#### [INSTRUCTIONS TO FOLLOW]
Scan the records for "regression". Show the matching lines.

#### [SUPPLIED MATERIAL]
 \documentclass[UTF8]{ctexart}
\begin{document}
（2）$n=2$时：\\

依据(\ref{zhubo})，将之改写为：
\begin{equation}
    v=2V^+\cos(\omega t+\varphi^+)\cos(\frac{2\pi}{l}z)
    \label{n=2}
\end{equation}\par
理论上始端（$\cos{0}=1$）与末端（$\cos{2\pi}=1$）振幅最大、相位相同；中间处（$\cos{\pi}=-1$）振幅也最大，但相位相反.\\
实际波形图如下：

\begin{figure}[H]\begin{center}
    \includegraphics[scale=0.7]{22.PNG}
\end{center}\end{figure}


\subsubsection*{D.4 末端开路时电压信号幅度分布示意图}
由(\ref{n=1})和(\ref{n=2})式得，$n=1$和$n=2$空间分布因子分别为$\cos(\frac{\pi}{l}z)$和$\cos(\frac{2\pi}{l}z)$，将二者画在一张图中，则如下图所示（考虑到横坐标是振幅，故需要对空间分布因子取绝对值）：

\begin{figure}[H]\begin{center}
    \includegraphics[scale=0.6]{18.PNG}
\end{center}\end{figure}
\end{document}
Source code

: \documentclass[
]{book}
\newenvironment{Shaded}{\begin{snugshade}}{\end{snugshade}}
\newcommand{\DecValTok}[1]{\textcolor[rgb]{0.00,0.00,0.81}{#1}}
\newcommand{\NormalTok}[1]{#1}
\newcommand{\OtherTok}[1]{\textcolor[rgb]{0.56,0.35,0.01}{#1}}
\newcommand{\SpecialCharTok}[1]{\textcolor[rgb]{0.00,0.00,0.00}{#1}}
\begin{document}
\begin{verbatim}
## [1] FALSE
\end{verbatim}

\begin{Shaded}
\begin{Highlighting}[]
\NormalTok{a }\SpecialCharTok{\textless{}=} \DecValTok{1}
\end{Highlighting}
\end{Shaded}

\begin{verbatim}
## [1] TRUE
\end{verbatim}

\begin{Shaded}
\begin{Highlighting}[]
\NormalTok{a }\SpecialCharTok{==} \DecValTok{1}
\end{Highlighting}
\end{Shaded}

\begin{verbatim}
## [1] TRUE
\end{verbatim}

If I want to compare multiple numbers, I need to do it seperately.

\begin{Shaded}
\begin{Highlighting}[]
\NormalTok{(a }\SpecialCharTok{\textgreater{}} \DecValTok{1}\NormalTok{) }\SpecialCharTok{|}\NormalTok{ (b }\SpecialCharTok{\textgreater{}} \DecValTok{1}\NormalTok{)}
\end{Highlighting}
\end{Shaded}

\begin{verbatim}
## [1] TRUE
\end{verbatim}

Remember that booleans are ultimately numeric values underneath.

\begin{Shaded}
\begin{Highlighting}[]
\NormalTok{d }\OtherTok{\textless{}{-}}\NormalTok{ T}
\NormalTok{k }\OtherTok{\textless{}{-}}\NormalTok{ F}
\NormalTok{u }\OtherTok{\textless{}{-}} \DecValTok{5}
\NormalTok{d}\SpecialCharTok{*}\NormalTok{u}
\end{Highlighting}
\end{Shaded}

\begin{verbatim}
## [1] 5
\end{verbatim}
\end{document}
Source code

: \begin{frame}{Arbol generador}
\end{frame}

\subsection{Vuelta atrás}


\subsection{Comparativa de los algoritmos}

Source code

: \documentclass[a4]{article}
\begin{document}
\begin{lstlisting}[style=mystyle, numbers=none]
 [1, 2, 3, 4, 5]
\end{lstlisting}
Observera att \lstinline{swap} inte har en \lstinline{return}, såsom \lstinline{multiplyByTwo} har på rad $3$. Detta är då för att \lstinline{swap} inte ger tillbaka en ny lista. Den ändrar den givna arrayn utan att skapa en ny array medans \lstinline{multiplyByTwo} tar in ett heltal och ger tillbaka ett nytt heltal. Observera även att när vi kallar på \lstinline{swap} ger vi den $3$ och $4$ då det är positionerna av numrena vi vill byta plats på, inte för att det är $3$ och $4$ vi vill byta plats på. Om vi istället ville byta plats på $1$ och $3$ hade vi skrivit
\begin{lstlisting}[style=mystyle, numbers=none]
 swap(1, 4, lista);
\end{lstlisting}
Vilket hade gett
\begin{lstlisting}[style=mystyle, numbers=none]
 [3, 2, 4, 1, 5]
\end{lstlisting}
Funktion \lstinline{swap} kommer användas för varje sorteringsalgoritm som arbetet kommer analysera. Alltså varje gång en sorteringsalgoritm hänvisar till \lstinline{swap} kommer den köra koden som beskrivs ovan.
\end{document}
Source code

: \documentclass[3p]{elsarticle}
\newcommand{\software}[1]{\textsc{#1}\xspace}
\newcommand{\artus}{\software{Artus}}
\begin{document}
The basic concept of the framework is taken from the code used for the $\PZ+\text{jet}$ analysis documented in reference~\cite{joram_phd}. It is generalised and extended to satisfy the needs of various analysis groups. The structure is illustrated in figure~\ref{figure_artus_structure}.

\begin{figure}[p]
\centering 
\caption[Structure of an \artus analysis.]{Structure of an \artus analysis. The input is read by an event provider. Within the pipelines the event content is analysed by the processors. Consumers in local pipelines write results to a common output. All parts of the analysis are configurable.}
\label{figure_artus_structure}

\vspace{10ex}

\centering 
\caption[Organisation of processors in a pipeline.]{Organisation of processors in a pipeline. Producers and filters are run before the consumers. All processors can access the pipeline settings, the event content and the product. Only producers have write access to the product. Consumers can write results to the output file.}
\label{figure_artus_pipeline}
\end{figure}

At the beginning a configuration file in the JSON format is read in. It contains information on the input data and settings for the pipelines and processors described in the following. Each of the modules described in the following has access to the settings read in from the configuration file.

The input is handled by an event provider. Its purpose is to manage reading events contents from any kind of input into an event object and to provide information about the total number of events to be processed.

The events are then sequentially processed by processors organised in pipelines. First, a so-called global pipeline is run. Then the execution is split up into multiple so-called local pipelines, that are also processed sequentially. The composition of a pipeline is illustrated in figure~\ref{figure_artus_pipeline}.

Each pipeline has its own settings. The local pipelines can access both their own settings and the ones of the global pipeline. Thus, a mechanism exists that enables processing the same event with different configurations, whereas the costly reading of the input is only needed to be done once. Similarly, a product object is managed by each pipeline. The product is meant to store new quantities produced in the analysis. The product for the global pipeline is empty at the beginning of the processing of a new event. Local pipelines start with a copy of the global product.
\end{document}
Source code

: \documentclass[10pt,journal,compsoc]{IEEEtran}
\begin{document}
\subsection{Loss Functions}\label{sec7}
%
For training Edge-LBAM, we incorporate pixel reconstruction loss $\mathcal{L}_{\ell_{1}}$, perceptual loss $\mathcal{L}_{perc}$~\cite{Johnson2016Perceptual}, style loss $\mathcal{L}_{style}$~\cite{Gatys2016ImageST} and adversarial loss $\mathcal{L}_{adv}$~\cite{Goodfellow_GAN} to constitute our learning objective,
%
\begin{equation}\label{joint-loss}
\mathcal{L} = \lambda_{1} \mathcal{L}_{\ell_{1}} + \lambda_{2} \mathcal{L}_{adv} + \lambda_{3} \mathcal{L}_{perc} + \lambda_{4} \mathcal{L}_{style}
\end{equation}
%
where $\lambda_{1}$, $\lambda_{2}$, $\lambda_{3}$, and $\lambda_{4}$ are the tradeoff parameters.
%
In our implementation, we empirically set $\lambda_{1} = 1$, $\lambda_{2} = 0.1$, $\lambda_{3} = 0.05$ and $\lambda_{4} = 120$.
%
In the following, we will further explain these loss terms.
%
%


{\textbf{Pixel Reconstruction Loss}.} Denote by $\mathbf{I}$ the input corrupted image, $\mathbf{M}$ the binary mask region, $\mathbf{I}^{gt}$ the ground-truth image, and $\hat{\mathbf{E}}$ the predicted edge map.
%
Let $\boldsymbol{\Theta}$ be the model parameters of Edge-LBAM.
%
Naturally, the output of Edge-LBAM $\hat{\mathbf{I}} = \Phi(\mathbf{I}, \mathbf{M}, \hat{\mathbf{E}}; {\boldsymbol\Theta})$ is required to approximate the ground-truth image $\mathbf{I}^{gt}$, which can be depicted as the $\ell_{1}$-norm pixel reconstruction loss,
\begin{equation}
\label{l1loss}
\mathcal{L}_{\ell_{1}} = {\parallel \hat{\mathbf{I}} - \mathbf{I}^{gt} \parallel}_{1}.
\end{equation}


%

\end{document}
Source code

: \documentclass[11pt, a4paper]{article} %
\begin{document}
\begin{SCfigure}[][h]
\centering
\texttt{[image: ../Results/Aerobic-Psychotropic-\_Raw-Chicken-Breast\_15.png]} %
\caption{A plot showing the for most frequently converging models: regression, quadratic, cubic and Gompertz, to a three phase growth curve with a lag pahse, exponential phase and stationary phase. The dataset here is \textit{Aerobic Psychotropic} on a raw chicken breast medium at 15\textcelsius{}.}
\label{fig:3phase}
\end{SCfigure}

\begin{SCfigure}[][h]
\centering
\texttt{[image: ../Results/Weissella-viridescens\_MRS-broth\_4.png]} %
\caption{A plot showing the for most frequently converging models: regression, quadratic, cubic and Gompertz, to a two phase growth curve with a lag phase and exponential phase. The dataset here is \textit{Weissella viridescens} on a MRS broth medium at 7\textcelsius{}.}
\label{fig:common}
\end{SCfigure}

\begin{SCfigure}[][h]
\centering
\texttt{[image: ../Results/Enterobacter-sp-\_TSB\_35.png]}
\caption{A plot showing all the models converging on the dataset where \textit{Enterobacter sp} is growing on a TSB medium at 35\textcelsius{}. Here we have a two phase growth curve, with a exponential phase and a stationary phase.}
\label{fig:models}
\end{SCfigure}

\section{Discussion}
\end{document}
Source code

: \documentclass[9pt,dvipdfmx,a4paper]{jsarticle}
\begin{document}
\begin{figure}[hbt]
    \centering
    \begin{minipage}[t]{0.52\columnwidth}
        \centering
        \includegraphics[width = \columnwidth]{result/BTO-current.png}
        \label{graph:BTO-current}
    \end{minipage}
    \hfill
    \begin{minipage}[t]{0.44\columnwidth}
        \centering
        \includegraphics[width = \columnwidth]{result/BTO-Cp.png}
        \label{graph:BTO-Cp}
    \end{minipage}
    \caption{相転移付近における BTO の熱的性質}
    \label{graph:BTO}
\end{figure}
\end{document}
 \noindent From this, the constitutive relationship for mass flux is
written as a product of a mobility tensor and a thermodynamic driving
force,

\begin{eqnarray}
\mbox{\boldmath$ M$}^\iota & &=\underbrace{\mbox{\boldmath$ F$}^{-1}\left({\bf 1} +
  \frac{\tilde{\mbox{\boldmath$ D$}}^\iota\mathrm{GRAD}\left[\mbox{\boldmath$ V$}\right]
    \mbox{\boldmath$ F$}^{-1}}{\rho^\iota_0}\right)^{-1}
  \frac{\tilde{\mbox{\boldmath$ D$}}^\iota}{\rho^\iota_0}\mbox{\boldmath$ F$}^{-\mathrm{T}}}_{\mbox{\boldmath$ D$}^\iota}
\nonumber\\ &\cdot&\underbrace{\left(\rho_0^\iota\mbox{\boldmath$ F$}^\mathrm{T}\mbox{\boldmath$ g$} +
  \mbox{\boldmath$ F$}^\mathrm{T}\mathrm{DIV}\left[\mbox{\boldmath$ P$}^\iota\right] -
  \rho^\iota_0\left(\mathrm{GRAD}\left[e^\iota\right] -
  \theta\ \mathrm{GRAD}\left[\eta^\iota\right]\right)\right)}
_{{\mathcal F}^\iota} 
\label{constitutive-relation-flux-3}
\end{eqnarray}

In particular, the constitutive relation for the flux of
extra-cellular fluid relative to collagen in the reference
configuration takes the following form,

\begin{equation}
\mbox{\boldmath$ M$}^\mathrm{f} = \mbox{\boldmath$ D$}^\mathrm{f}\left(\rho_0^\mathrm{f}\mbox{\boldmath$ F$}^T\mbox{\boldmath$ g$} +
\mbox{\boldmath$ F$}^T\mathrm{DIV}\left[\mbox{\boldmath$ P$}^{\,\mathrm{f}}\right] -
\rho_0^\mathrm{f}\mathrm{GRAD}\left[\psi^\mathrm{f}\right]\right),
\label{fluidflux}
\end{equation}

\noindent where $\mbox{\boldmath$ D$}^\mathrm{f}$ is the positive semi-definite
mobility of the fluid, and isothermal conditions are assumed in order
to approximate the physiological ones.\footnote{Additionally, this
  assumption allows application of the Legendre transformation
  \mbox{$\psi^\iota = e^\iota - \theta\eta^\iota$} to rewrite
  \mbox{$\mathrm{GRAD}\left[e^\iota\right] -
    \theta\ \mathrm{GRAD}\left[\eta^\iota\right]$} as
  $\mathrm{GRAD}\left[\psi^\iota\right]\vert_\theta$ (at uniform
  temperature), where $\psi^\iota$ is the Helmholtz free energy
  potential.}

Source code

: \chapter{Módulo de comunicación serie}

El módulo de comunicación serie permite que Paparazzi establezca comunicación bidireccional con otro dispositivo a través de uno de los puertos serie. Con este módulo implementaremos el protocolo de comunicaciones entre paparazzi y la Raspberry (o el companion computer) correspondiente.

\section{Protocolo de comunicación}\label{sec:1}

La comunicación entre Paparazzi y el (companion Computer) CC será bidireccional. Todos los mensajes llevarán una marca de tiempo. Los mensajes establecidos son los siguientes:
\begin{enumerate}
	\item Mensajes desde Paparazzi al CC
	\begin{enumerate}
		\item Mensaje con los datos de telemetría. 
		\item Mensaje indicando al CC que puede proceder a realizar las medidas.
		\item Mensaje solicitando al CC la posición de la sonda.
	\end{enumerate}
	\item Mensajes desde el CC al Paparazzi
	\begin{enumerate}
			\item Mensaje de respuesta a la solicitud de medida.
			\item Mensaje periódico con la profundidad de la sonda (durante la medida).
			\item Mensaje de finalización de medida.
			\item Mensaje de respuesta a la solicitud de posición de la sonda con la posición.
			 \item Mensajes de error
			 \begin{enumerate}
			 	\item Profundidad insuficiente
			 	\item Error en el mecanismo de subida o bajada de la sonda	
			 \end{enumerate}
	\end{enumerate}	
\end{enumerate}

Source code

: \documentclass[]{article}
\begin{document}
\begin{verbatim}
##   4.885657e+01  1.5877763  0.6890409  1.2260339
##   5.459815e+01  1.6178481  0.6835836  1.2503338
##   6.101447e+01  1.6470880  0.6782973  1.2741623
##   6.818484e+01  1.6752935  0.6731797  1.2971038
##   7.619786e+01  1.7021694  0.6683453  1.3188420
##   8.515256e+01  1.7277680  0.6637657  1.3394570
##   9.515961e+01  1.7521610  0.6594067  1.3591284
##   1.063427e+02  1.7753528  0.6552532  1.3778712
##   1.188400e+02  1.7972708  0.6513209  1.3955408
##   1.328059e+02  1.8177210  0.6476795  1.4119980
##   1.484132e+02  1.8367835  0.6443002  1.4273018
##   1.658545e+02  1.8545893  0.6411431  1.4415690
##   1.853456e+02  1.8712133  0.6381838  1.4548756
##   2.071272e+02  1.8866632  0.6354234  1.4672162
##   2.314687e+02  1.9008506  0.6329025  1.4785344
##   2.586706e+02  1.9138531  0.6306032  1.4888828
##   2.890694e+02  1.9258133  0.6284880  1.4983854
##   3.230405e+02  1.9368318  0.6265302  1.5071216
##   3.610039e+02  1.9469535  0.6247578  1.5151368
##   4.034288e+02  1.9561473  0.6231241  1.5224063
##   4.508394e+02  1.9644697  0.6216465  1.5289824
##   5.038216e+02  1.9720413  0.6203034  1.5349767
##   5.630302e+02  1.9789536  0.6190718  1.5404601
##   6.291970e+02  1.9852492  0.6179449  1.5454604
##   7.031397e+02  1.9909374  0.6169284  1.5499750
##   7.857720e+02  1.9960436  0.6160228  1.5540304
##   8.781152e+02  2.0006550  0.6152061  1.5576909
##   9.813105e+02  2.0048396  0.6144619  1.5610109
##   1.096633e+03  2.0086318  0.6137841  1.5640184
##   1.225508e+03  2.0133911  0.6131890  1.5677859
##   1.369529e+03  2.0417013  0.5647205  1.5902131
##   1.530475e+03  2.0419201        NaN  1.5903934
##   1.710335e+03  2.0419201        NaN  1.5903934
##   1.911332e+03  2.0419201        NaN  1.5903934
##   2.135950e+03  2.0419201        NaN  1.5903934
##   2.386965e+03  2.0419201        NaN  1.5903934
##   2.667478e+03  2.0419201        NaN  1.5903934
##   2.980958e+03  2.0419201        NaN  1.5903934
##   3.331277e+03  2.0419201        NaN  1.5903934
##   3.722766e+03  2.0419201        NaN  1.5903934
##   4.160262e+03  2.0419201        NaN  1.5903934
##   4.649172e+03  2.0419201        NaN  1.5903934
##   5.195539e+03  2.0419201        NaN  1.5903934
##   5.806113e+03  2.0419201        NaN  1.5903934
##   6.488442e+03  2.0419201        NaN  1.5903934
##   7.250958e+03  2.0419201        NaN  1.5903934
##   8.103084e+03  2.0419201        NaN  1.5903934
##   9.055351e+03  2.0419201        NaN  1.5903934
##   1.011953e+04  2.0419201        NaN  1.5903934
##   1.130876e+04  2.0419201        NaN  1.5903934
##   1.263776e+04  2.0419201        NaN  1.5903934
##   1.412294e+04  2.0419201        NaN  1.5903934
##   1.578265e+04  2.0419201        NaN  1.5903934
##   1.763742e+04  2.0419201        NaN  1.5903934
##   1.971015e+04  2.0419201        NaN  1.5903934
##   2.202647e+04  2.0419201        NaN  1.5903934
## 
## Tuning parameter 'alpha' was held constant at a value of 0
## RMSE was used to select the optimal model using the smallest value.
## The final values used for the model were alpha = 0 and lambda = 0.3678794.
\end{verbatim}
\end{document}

#### [ANSWER TO THE EXERCISE]
\caption{A plot showing the for most frequently converging models: regression, quadratic, cubic and Gompertz, to a three phase growth curve with a lag pahse, exponential phase and stationary phase. The dataset here is \textit{Aerobic Psychotropic} on a raw chicken breast medium at 15\textcelsius{}.}
\caption{A plot showing the for most frequently converging models: regression, quadratic, cubic and Gompertz, to a two phase growth curve with a lag phase and exponential phase. The dataset here is \textit{Weissella viridescens} on a MRS broth medium at 7\textcelsius{}.}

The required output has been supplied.